According to the lender, there have been four waves of debt accumulation over the last 50 years and the current wave, which started in 2010, is thought to be the largest, fastest, and most broad-based increase in global borrowing since the 70s.
Though interest rates are at low levels but they can only provide a precarious protection against financial crises, the report points out.
The first three waves of global debt accumulation ran from 1970-1989, 1990-2001 and 2002-2009, said the World Bank, adding that the fourth wave is similar to the previous three in terms of a changing global financial landscape, mounting vulnerabilities and concerns about inefficient use of borrowed funds.
“The history of past waves of debt accumulation shows that these waves tend to have unhappy endings.
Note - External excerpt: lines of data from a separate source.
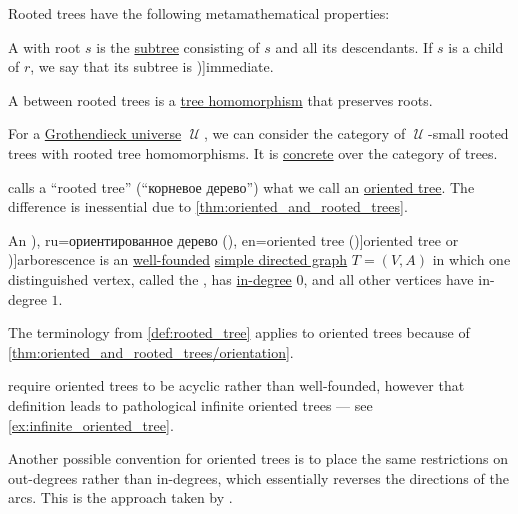 \begin{definition}
  Rooted trees have the following metamathematical properties:
  \begin{thmenum}[resume=def:rooted_tree]
     A  with root \( s \) is the \hyperref[def:tree/subtree]{subtree} consisting of \( s \) and all its descendants. If \( s \) is a child of \( r \), we say that its subtree is \term[en=subtree of the root (\cite[308]{Stanley2012EnumerativeCombinatoricsVol1})]{immediate}.

    \mimprovised A  between rooted trees is a \hyperref[def:tree/homomorphism]{tree homomorphism} that preserves roots.

    \mimprovised For a \hyperref[def:grothendieck_universe]{Grothendieck universe} \( \mscrU \), we can consider the category of \( \mscrU \)-small rooted trees with rooted tree homomorphisms. It is \hyperref[def:concrete_category]{concrete} over the category of trees.
  \end{thmenum}
\end{definition}
\begin{comments}
  \item {} calls a \enquote{rooted tree} (\enquote{корневое дерево}) what we call an \hyperref[def:oriented_tree]{oriented tree}. The difference is inessential due to \cref{thm:oriented_and_rooted_trees}.
\end{comments}

\begin{definition}\label{def:oriented_tree}\mimprovised
  An \term[bg=ориентирано дърво (\cite[21]{Мирчев2001Графи}), ru=ориентированное дерево (\cite[def. 5.6]{БелоусовТкачёв2004ДискретнаяМатематика}), en=oriented tree (\cite[373]{Knuth1997ArtVol1})]{oriented tree} or \term[en=arborescence (\cite[\S 3.1]{GondranMinoux1984GraphsAndAlgorithms})]{arborescence} is an \hyperref[def:well_founded_graph]{well-founded} \hyperref[def:directed_graph]{simple directed graph} \( T = (V, A) \) in which one distinguished vertex, called the , has \hyperref[def:graph_cardinality/directed_degree]{in-degree} \( 0 \), and all other vertices have in-degree \( 1 \).
\end{definition}
\begin{comments}
  \item The terminology from \cref{def:rooted_tree} applies to oriented trees because of \cref{thm:oriented_and_rooted_trees/orientation}.

  \item {} require oriented trees to be acyclic rather than well-founded, however that definition leads to pathological infinite oriented trees --- see \cref{ex:infinite_oriented_tree}.

  \item Another possible convention for oriented trees is to place the same restrictions on out-degrees rather than in-degrees, which essentially reverses the directions of the arcs. This is the approach taken by .
\end{comments}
In a fragile global environment, policy improvements are critical to minimise the risks associated with the current debt wave,” the report says.
Global debt rose to a record high of about 230% of GDP in 2018, according to the World Bank.
Despite the warning, the World Bank revised its global economic growth forecast upward to 2.5% in 2020 from its previous projection of 2.4%.
The lender said downward risks are likely to persist despite it upward revision of the growth forecast.
“With growth in emerging and developing economies likely to remain slow, policymakers should seize the opportunity to undertake structural reforms that boost broad-based growth, which is essential to poverty reduction,” Ceyla Pazarbasioglu, vice president for Equitable Growth, Finance and Institutions, points out in the report.
To achieve sustained growth, the World Banks advised countries to improve business climate, the rule of law, debt management, and productivity.